(MATERIAL PROVIDED Opens)

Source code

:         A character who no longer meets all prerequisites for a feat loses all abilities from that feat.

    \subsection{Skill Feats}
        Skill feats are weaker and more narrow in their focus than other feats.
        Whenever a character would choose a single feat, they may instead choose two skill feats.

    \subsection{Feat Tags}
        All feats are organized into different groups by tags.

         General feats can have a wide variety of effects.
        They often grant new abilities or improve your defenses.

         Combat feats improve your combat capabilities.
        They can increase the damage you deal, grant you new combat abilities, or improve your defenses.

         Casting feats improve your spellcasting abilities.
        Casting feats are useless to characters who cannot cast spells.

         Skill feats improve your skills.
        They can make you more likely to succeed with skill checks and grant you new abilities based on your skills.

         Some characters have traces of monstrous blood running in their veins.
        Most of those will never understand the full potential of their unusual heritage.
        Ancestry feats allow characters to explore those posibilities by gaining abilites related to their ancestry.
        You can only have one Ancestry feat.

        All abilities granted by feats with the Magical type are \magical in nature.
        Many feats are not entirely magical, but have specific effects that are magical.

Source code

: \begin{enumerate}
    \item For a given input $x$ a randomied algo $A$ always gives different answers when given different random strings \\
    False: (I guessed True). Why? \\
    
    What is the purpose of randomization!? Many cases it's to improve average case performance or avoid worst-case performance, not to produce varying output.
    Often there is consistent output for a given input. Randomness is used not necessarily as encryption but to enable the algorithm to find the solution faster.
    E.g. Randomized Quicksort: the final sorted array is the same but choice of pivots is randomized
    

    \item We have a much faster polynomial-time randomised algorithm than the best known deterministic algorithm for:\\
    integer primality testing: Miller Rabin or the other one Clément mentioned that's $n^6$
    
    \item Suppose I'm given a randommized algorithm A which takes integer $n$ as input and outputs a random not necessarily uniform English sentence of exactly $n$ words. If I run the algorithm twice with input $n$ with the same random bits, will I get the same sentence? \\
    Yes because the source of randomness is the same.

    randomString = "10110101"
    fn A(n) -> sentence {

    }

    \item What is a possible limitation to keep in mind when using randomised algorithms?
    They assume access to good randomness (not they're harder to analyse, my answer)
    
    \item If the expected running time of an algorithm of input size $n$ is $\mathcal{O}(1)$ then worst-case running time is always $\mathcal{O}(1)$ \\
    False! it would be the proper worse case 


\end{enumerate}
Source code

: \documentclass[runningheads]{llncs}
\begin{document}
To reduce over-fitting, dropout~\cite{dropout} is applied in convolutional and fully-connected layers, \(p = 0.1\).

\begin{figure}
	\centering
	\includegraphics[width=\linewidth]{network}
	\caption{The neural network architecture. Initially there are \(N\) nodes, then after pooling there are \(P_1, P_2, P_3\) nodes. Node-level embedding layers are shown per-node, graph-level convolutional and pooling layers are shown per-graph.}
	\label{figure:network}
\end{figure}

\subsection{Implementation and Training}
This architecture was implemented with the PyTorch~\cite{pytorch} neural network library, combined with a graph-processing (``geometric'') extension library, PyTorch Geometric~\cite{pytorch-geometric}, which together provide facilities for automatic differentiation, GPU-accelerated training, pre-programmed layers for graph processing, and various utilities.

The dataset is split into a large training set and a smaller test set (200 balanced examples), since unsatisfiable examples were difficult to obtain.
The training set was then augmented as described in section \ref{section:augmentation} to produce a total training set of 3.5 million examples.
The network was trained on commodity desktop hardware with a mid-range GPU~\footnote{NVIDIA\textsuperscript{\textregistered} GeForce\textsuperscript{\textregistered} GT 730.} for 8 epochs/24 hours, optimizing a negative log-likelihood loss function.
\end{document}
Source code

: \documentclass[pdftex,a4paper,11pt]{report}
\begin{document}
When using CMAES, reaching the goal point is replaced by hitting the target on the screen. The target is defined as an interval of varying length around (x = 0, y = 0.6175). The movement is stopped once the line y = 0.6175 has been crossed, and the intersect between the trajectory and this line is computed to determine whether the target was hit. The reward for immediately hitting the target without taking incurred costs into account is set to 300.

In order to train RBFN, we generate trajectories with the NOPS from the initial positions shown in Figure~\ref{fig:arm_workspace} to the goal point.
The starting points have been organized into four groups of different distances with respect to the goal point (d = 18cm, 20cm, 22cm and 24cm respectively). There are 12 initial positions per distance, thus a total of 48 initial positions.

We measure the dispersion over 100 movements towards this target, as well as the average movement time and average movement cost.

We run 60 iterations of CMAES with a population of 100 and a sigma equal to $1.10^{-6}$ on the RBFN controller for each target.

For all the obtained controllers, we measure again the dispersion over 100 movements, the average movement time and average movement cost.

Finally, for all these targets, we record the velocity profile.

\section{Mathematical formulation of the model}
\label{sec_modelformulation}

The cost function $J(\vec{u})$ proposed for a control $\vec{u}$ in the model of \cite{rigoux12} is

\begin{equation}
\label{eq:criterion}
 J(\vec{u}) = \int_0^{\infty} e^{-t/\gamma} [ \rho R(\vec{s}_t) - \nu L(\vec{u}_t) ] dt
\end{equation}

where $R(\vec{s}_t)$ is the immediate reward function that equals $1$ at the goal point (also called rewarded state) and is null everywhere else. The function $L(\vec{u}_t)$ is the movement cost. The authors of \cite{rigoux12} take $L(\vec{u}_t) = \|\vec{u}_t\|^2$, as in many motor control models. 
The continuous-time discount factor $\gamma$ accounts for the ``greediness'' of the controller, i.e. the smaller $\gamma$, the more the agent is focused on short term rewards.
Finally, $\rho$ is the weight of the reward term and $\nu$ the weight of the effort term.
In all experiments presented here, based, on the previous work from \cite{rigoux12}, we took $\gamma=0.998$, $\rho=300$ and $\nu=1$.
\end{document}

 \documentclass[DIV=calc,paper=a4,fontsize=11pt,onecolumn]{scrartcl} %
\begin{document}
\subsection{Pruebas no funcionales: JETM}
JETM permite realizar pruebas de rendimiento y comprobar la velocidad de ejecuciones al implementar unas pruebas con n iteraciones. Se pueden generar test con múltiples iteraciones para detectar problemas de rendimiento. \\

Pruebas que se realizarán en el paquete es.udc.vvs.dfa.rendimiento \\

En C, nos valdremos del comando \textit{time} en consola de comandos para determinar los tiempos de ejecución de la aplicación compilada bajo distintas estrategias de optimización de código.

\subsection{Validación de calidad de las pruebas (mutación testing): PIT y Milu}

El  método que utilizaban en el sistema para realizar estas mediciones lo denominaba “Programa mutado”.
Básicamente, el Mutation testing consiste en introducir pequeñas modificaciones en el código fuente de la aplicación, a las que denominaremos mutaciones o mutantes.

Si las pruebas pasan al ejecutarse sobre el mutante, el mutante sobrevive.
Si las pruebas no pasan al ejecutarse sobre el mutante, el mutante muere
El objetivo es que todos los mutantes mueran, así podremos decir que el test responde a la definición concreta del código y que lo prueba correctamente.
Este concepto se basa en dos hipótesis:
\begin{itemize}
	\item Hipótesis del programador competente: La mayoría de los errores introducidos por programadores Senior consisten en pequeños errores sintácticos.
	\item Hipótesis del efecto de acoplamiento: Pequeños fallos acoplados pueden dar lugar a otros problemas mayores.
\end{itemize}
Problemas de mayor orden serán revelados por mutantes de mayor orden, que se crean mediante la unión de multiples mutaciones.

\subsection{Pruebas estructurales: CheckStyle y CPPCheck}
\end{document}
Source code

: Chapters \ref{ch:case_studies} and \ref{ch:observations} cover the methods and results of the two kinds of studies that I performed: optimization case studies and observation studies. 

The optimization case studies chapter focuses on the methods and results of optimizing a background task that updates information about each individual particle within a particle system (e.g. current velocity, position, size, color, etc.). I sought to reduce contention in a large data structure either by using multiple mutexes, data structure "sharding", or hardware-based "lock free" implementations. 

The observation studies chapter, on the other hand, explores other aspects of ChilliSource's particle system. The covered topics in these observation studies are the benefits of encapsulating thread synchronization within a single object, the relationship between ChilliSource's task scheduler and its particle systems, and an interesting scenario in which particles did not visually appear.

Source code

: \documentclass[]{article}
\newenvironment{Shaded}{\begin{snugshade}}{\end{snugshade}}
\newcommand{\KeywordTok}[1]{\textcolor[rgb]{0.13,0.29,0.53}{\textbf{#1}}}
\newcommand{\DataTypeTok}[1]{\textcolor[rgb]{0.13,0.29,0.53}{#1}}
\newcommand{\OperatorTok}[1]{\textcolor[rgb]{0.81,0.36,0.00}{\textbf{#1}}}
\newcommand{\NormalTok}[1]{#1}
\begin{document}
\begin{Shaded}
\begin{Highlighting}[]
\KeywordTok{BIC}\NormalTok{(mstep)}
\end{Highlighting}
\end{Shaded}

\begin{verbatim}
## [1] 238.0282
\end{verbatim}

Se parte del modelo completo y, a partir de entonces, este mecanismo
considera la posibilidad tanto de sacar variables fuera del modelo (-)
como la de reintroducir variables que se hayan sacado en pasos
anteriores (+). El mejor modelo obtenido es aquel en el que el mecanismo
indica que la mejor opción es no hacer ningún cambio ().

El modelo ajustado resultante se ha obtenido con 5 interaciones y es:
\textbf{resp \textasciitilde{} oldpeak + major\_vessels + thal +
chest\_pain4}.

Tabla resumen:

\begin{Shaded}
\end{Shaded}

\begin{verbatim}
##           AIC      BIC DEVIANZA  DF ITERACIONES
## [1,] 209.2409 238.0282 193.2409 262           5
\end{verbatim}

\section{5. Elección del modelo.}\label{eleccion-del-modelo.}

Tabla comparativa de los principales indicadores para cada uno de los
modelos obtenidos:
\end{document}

(MATERIAL PROVIDED Closes)

WHAT YOU NEED TO DO. All lines carrying the word "randomised" must be copied from the data above.

EXERCISE OUTPUT.
    \item We have a much faster polynomial-time randomised algorithm than the best known deterministic algorithm for:\\
    \item What is a possible limitation to keep in mind when using randomised algorithms?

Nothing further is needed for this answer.